1PC

Along with async commit, there is another optimization for transactions, namely 1PC. That is, for transactions that all keys can be prewritten in a single prewrite request to TiKV, we can commit it immediately while prewriting, skipping the second phase (the commit phase) completely. This reduces latency and improves throughput in scenarios where there are many small and simple transactions.

Before working on development related to 1PC, it's recommended to understand how 1PC (as well as async commit) works, and how async commit is implemented (since 1PC is implemented based on async commit). It's recommended to read these two articles first, and this article assumes you already know about them:

  • This article is a great material to learn about the overall idea of async commit and 1PC.
  • This article explains the code related to async commit.

RPC Protocol

A few additional fields to the Prewrite RPC messages are needed for 1PC.

message PrewriteRequest {
    // ...
    bool try_one_pc = 13;
    uint64 max_commit_ts = 14;
}

message PrewriteResponse {
    // ...
    uint64 one_pc_commit_ts = 4;
}
  • The try_one_pc field in the request is to tell TiKV that when handling the prewrite request, it needs to try to commit it directly in 1PC if possible.
  • The max_commit_ts is used by 1PC and async commit in common. It limits the maximum allowed commit ts. It's related to a mechanism to avoid a transaction commits while schema changed between the transaction's start_ts and commit_ts. This is mechanism is already explained in the article about async commit.
  • When TiKV successfully commits a transaction in 1PC, the one_pc_commit_ts field in the PrewriteResponse will be set to tell TiDB the final commit_ts. Sometimes TiKV may fail to commit the transaction by 1PC, but it's able to prewrite it in normal 2PC way. In this case, the one_pc_commit_ts will be zero to indicate that TiDB still needs to proceed on the 2PC procedure (i.e. the commit phase of 2PC).

TiDB Part

Based on the implementation of normal 2PC and async commit, there isn't too much additional code to support 1PC, but the code changes are scattered.
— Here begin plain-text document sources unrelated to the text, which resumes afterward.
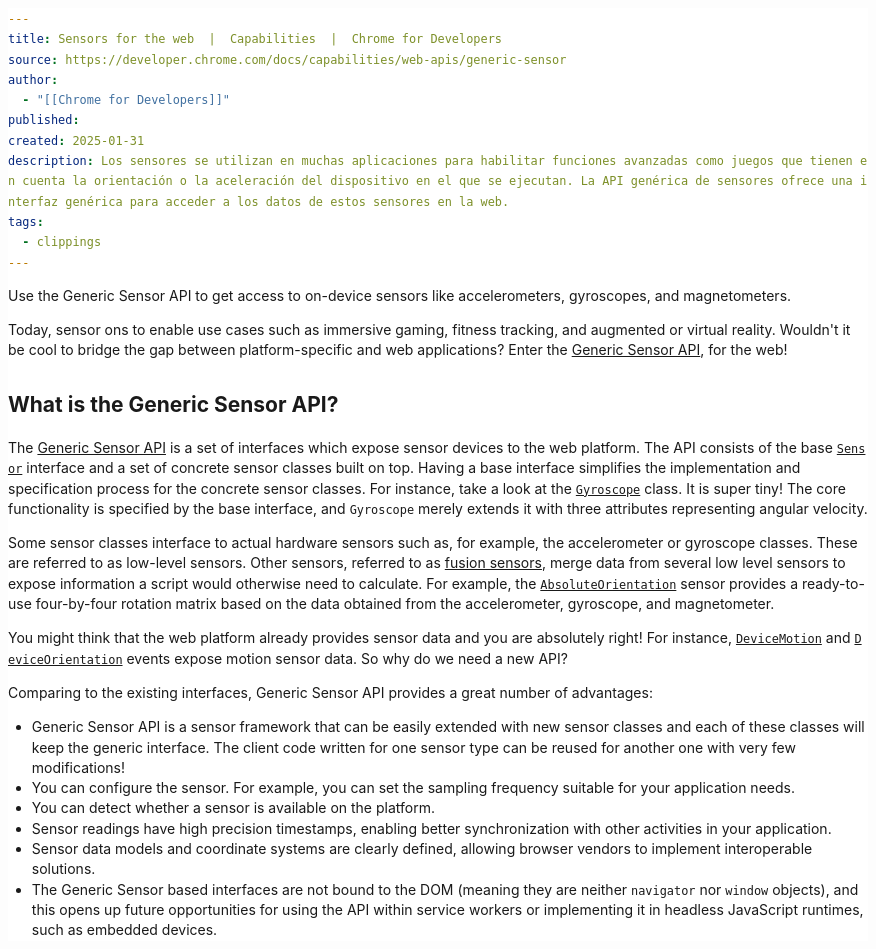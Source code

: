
 ```yaml
---
title: Sensors for the web  |  Capabilities  |  Chrome for Developers
source: https://developer.chrome.com/docs/capabilities/web-apis/generic-sensor
author:
  - "[[Chrome for Developers]]"
published: 
created: 2025-01-31
description: Los sensores se utilizan en muchas aplicaciones para habilitar funciones avanzadas como juegos que tienen en cuenta la orientación o la aceleración del dispositivo en el que se ejecutan. La API genérica de sensores ofrece una interfaz genérica para acceder a los datos de estos sensores en la web.
tags:
  - clippings
---
```

Use the Generic Sensor API to get access to on-device sensors like accelerometers, gyroscopes, and magnetometers.




Today, sensor 
ons to enable use cases such as immersive gaming, fitness tracking, and augmented or virtual reality. Wouldn't it be cool to bridge the gap between platform-specific and web applications? Enter the [Generic Sensor API](https://www.w3.org/TR/generic-sensor/), for the web!

## What is the Generic Sensor API?

The [Generic Sensor API](https://www.w3.org/TR/generic-sensor/) is a set of interfaces which expose sensor devices to the web platform. The API consists of the base [`Sensor`](https://w3c.github.io/sensors/#the-sensor-interface) interface and a set of concrete sensor classes built on top. Having a base interface simplifies the implementation and specification process for the concrete sensor classes. For instance, take a look at the [`Gyroscope`](https://w3c.github.io/gyroscope/#gyroscope-interface) class. It is super tiny! The core functionality is specified by the base interface, and `Gyroscope` merely extends it with three attributes representing angular velocity.

Some sensor classes interface to actual hardware sensors such as, for example, the accelerometer or gyroscope classes. These are referred to as low-level sensors. Other sensors, referred to as [fusion sensors](https://w3c.github.io/sensors/#sensor-fusion), merge data from several low level sensors to expose information a script would otherwise need to calculate. For example, the [`AbsoluteOrientation`](https://www.w3.org/TR/orientation-sensor/#absoluteorientationsensor) sensor provides a ready-to-use four-by-four rotation matrix based on the data obtained from the accelerometer, gyroscope, and magnetometer.

You might think that the web platform already provides sensor data and you are absolutely right! For instance, [`DeviceMotion`](https://developer.mozilla.org/docs/Web/API/DeviceMotionEvent) and [`DeviceOrientation`](https://developer.mozilla.org/docs/Web/API/DeviceOrientationEvent) events expose motion sensor data. So why do we need a new API?

Comparing to the existing interfaces, Generic Sensor API provides a great number of advantages:

- Generic Sensor API is a sensor framework that can be easily extended with new sensor classes and each of these classes will keep the generic interface. The client code written for one sensor type can be reused for another one with very few modifications!
- You can configure the sensor. For example, you can set the sampling frequency suitable for your application needs.
- You can detect whether a sensor is available on the platform.
- Sensor readings have high precision timestamps, enabling better synchronization with other activities in your application.
- Sensor data models and coordinate systems are clearly defined, allowing browser vendors to implement interoperable solutions.
- The Generic Sensor based interfaces are not bound to the DOM (meaning they are neither `navigator` nor `window` objects), and this opens up future opportunities for using the API within service workers or implementing it in headless JavaScript runtimes, such as embedded devices.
The core of 2PC logic is in twoPhaseCommitter, and the entry is the execute method. You might already know about it from previous articles. But since the path from the execute function to sending RPC requests is quite complicated, let's see how the overall control flow looks like:

  • execute
    • checkOnePC
    • prewriteMutations
      • doActionOnMutations
        • checkOnePCFallBack
        • doActionOnGroupMutations
          • Divide mutations into batches
          • checkOnePCFallBack
          • doActionOnBatches
            • actionPrewrite.handleSingleBatch
              • buildPrewriteRequest
              • SendReq
              • ⭐ Error handling (maybe fallback, maybe retry doActionOnMutations recursively)
      • If not committed in 1PC, continue 2PC or async commit procedure.

The starred items are the ones we are interested in in this article.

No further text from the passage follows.